La frase la dijo alguien que, en breve, sería entrenador del equipo nacional austriaco. Y, sí, la dijo así, en español.
Vivíamos en un pueblecito de apenas 2000 habitantes y una pequeña estación, pero, ojo al currículo en esquí, de la que han salido decenas de atletas de copa del mundo y en el que te ibas cruzando por la calle con media docena de chavales que bajaban de los 40 puntos FIS. En su equipo crecieron figuras como Thomas Sykora, Andreas Buder, Katrin Zettel o Katharina Gallhuber, y colaboraban allí entrenadores de sobra conocidos por los lectores de este blog o de mi libro, Esquí rendimiento y emoción, en el que salen todos para quien tenga curiosidad.
En fin, era uno de esos lugares especiales en los que te preguntas cómo lo hacen. Sumergirse en este ambiente varios años, con los ojos y las orejas abiertas, creo que da una perspectiva razonable sobre el buen y el mal esquí, lo que lleva a conseguirlo, y lo relativo de los recursos limitados, el tamaño y excusas similares cuando lo poco que se tiene se emplea bien.
De todos modos, yo allí no era nadie, el último mono, pero cualquiera con interés, en un sitio así, asimila un mínimo por simple contagio; aprendizaje implícito, que diríamos si quisiéramos ponernos finos, juas, juas. Unas veces sirve para opinar con conocimiento, otras para callarse cuando no sabe y, otras, juas, para no caer tontamente en error de la gente que –a veces sincera e incluso legítimamente al no ver bien el bosque- cree estar más arriba de lo que nunca llegó. Como también he pasado por ahí, supongo que como todos, creo entender bien la necesidad de ser humilde, juas, juas: porque he tenido la suerte de conocer gente increíblemente buena.
Ese privilegio tuve, y fue gracias a una alma mater de aquel paraiso del esquí, Johannes Putz, uno de los mejores jefes y amigos que he tenido, que siempre me trató excelentemente como ambas cosas. Más allá aún, su familia me acogió como a un hijo, y más de una Navidad agradecí el esfuerzo que hizo la suya para que sintiera el calor lejos de la mía. Cuando pienso en las cosas por las que estar agradecido, esa es una de ellas.
Pero estábamos hablando de esquí, y el caso es que un atleta español al que no nombraremos por discreción, entrenaba con nosotros. El entrenador –austriaco- se esforzaba en hablar en castellano y, un día, antes de una carrera importante, se acercó a decirle unas últimas palabras. Yo, con mis ojos y orejas abiertas, me arrimé a ver qué era eso tan importante, crucial, esas últimas recetas clave para acometer el portillón que dice, no un entrenador cuaquiera, sino uno en ciernes del Equipo Nacional del país con mejor palmarés alpino.

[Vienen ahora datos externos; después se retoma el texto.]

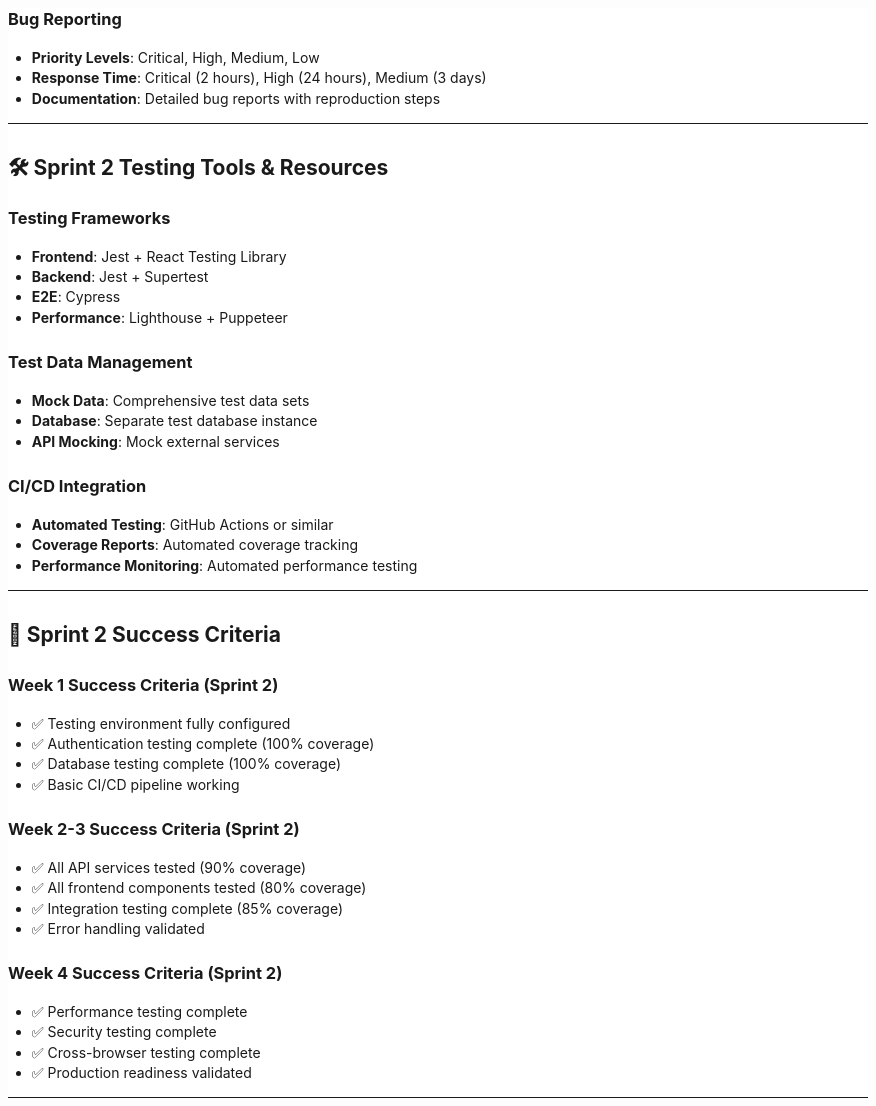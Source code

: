 ### Bug Reporting
- **Priority Levels**: Critical, High, Medium, Low
- **Response Time**: Critical (2 hours), High (24 hours), Medium (3 days)
- **Documentation**: Detailed bug reports with reproduction steps

---

## 🛠️ Sprint 2 Testing Tools & Resources

### Testing Frameworks
- **Frontend**: Jest + React Testing Library
- **Backend**: Jest + Supertest
- **E2E**: Cypress
- **Performance**: Lighthouse + Puppeteer

### Test Data Management
- **Mock Data**: Comprehensive test data sets
- **Database**: Separate test database instance
- **API Mocking**: Mock external services

### CI/CD Integration
- **Automated Testing**: GitHub Actions or similar
- **Coverage Reports**: Automated coverage tracking
- **Performance Monitoring**: Automated performance testing

---

## 🎯 Sprint 2 Success Criteria

### Week 1 Success Criteria (Sprint 2)
- ✅ Testing environment fully configured
- ✅ Authentication testing complete (100% coverage)
- ✅ Database testing complete (100% coverage)
- ✅ Basic CI/CD pipeline working

### Week 2-3 Success Criteria (Sprint 2)
- ✅ All API services tested (90% coverage)
- ✅ All frontend components tested (80% coverage)
- ✅ Integration testing complete (85% coverage)
- ✅ Error handling validated

### Week 4 Success Criteria (Sprint 2)
- ✅ Performance testing complete
- ✅ Security testing complete
- ✅ Cross-browser testing complete
- ✅ Production readiness validated

---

Y, efectivamente, con la simplicidad del que lo ha dicho ya todo, le apuntó con bastante guasa pero también mucho tino: “bueno, ahorra, fueggo en el kulo, y… y… y toddo esso que ya sabes del essquí”.
Creo que ganó. Ese año anduvo por los 40 puntos y al año siguiente –hablo de memoria- me parece que hizo seis podios con tres primeros. La moraleja de esta semana podría ser que, una vez se han explicado todas las palabras complicadas, es una virtud saber resumirlas con simpleza. Que en determinadas ocasiones es mejor animar que dar detalles. O que, cuando no se domina un idioma, uno se las arregla para encontrar los términos más breves y eficaces para transmitir el mensaje. También que de nada sirve una buena frase sin un trabajo inmenso previo y que, por consiguiente, no hay que esperar tanto de las palabras mágicas como de los hechos continuados, como lo es el entrenamiento sacrificado de cualquier atleta. Pero, en realidad, la moraleja es lo de menos y es que me apetecía contar esta anécdota, juas, juas, sin más, recordar aquellos buenos amigos y de dónde viene esa frase sabia, que tanto me gusta repetir en cuanto tengo la ocasión.
¡Buenas huellas!
Carolo, enero de 2025
Un abrazo a todos los habitantes de Göstling an der Ybbs y Hochkar, a los compañeros con los que trabajé y, especialmente, a los que participaron en mi libro. Siempre agradecido.